- Date: 31 August – 6 September
- Edition: 3rd
- Surface: Clay
- Location: Plovdiv, Bulgaria

Champions

Singles
- Georgii Kravchenko

Doubles
- Valerio Aboian / Juan Manuel La Serna
- ← 2026 · Plovdiv Challenger · 2026 →

= 2026 Plovdiv Challenger III =

The 2026 Plovdiv Challenger III was a professional tennis tournament played on clay courts. It was the third edition of the tournament which was part of the 2026 ATP Challenger Tour.
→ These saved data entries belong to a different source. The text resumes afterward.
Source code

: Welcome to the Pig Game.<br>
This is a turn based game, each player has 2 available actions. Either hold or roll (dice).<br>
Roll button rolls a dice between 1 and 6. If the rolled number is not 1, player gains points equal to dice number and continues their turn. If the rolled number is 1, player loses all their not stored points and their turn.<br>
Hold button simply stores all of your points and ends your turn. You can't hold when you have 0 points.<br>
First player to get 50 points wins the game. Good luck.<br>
It took place in Plovdiv, Bulgaria between 31 August and 6 September 2026.

==Singles main-draw entrants==
===Seeds===

| Country | Player | Rank^{1} | Seed |
|---|---|---|---|
| ESP | Pol Martín Tiffon | 210 | 1 |
| CZE | Maxim Mrva | 211 | 2 |
| ARG | Juan Manuel La Serna | 283 | 3 |
| ITA | Franco Agamenone | 285 | 4 |
| BUL | Petr Nesterov | 300 | 5 |
| FRA | Calvin Hemery | 325 | 6 |
| GER | Marko Topo | 339 | 7 |
| SRB | Ognjen Milić | 343 | 8 |

- ^{1} Rankings are as of 24 August 2026.

===Other entrants===
The following players received wildcards into the singles main draw:
- BUL George Lazarov
- BUL Yanaki Milev
- BUL Alexander Vasilev

The following player received entry into the singles main draw as an alternate:
- SLO Filip Jeff Planinšek

The following players received entry from the qualifying draw:
- ITA Federico Iannaccone
- UKR Nikita Mashtakov
- UKR Oleksandr Ovcharenko
- VEN Ignacio Parisca
- SRB Stefan Popović
- ITA Giorgio Tabacco

==Champions==
===Singles===

- UKR Georgii Kravchenko def. BUL Yanaki Milev 6–0, 6–2.

===Doubles===

- ARG Valerio Aboian / ARG Juan Manuel La Serna def. BUL Anthony Genov / UKR Oleksandr Ovcharenko 4–6, 7–5, [10–8].